Но зато обыватель хорошо разбирается в другом. Он хорошо чувствует, стреляют или нет. Далеко войска или близко. Он даже каким-то шестым чувством ощущает, смотрит ли на него, расположенная в десяти километрах гаубица, ствол которой задран в небо, а обыватель знает, что не в небо он смотри, а в него. И часто, ощущая это, не выходит из дому, или идет дорогой иной, не привычной, чтобы потом рассказать, счастливый, выживший, насмерть перепуганной родне - тут, глядя в их расширенные от ужаса зрачки, или далеко, по скайпу или телефону:
- Всегда ходил через тот перекресток, а тут как остановило что-то, решил, да ну его, пойду другой дорогой, обойду кирпичный дом, ну, вы помните, там Матвеич еще жил. Вот я мимо него и пошел, думал, у Матвечиа как раз одолжу немного на хлеб. И не пошел. А туда снаряд! В перекресток! Деревья щепки! Окон нет! Как раз бы в меня! Не рассказывал бы вам. А так, слава Богу, живой. А Матвеича нет. Осколок. В окно. У него как раз окна на ту сторону. Царствие небесное, хороший мужик был…
И вот уже год, как таких историй в нашей жизни все меньше и меньше. А с какой-то поры нет и вовсе. Или почти нет. Очень редко. Или люди в форме, которые все еще по привычке «ополчение», и среди которых слишком много знакомых, расскажут, что вчера был обстрел с той стороны, разорвался ВОГ под ногами практически, и не спасли. Вернее, иначе скажут - «двухсотый». И придется молчать, с одной стороны, понимая, что да, но с другой стороны - такая у них сейчас работа. Такая вот работа - умирать.

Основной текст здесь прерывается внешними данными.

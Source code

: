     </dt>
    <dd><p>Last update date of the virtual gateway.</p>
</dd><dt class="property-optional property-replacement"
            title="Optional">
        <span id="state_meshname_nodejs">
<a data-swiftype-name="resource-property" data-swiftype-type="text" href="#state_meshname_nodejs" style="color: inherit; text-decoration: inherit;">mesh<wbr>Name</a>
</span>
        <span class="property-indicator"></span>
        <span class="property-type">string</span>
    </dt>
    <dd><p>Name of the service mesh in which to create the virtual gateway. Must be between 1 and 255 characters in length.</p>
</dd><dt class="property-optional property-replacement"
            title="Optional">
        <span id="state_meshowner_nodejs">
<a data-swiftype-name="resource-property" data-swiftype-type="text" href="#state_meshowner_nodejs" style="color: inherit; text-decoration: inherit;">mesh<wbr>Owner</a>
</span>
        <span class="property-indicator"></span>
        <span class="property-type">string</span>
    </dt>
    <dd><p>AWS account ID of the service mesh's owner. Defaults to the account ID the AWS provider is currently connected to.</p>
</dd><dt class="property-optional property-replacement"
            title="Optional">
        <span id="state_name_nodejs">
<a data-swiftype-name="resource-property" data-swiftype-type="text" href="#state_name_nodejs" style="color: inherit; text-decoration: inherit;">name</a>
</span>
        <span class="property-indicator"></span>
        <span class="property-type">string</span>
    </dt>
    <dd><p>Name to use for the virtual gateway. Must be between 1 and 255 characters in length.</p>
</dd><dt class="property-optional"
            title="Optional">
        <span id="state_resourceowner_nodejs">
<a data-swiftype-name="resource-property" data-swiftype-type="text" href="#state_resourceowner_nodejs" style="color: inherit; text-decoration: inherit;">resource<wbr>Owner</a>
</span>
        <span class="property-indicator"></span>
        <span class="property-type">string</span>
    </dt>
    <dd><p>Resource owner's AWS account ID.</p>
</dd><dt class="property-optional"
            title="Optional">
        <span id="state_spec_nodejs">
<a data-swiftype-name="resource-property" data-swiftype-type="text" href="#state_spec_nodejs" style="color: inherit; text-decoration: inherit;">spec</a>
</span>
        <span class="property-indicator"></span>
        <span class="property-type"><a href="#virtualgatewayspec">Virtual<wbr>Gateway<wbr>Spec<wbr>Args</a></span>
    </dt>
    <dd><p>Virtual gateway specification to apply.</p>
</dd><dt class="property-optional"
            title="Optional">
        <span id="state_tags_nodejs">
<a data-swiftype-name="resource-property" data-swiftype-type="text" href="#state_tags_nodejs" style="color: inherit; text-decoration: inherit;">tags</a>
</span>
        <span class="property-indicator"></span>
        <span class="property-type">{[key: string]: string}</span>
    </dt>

А так, все в порядке - люди ходят по делам, в институты и в школы, работают магазины, больницы и даже заводы и шахты. Жизнь как-то налаживается. Влюбляются, женятся. Все по заведенному. И это нельзя отрицать. И не в последнюю очередь, вот так, почти по-мирному из-за «минска». Потому что, когда не было «минска» - все гремело и летело в тартарары, а теперь, вроде бы, тишина. А тишина - это, иногда, очень важно. Ее особенно начинаешь ценить, когда хотя бы раз переживешь обстрел. Или когда слышишь, как всхлипывает на гробом вдова человека, которому бы жить и жить. А ему не дали. Негромко всхлипывает, а эхо разносится далеко. Ну, да - храм, акустика.
А стихотворение Мандельштама звучит, конечно, иначе. Его все знают. Оно красивое.
Я от жизни смертельно устал,
Ничего от нее не приемлю,
Но люблю мою бедную землю,
Оттого, что иной не видал.
Я качался в далеком саду
На простой деревянной качели,
И высокие темные ели
Вспоминаю в туманном бреду.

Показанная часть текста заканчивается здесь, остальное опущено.